$(X,d)$ is separable if and only if $X$ does not contain an uncountable closed discrete subset

Question

The problem is to prove that a metric space $(X,d)$ is separable if and only if it does not contain an uncountable closed discrete subset.

The first thing I want to note is that being closed and discrete is equivalent to not having any limit points, so the problem can be restated as "prove $(X,d)$ is separable if and only if every uncountable subset has a limit point in $X$".

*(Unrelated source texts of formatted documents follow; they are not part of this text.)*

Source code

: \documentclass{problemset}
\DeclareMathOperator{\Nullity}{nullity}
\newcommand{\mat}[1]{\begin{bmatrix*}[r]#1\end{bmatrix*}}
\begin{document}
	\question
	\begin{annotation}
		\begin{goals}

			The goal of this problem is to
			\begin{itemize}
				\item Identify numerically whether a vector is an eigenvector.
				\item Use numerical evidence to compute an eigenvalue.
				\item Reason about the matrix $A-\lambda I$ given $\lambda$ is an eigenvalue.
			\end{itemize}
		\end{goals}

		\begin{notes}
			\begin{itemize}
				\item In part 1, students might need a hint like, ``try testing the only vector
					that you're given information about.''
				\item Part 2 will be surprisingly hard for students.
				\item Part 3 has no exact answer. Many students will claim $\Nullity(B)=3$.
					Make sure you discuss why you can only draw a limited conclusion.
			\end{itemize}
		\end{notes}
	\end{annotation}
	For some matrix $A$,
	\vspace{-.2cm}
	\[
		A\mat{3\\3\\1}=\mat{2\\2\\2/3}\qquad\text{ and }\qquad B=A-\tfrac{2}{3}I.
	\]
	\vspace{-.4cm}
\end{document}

The forward direction is simple enough. Suppose $X$ is separable and let $A$ be a countable dense subset. Assume to the contrary that there does exist an uncountable subset $B$ which has no limit points. Then for each $b\in B$, there exists $\epsilon_b>0$ such that the open ball $B_d(b,\epsilon_b)$ is disjoint from $B\setminus\{b\}$. Then the collection of open balls $\mathcal{A}=\{B_d(b,\epsilon_b/2):b\in B\}$ is an uncountable collection of pairwise disjoint open sets. Since $A$ is countable and $\mathcal{A}$ is not, $A$ cannot intersect every open ball in $\mathcal{A}$, so there must exist $b\in B$ such that $B_d(b,\epsilon_b/2)$ is disjoint from $A$ contradicting the fact that $A$ is dense in $X$.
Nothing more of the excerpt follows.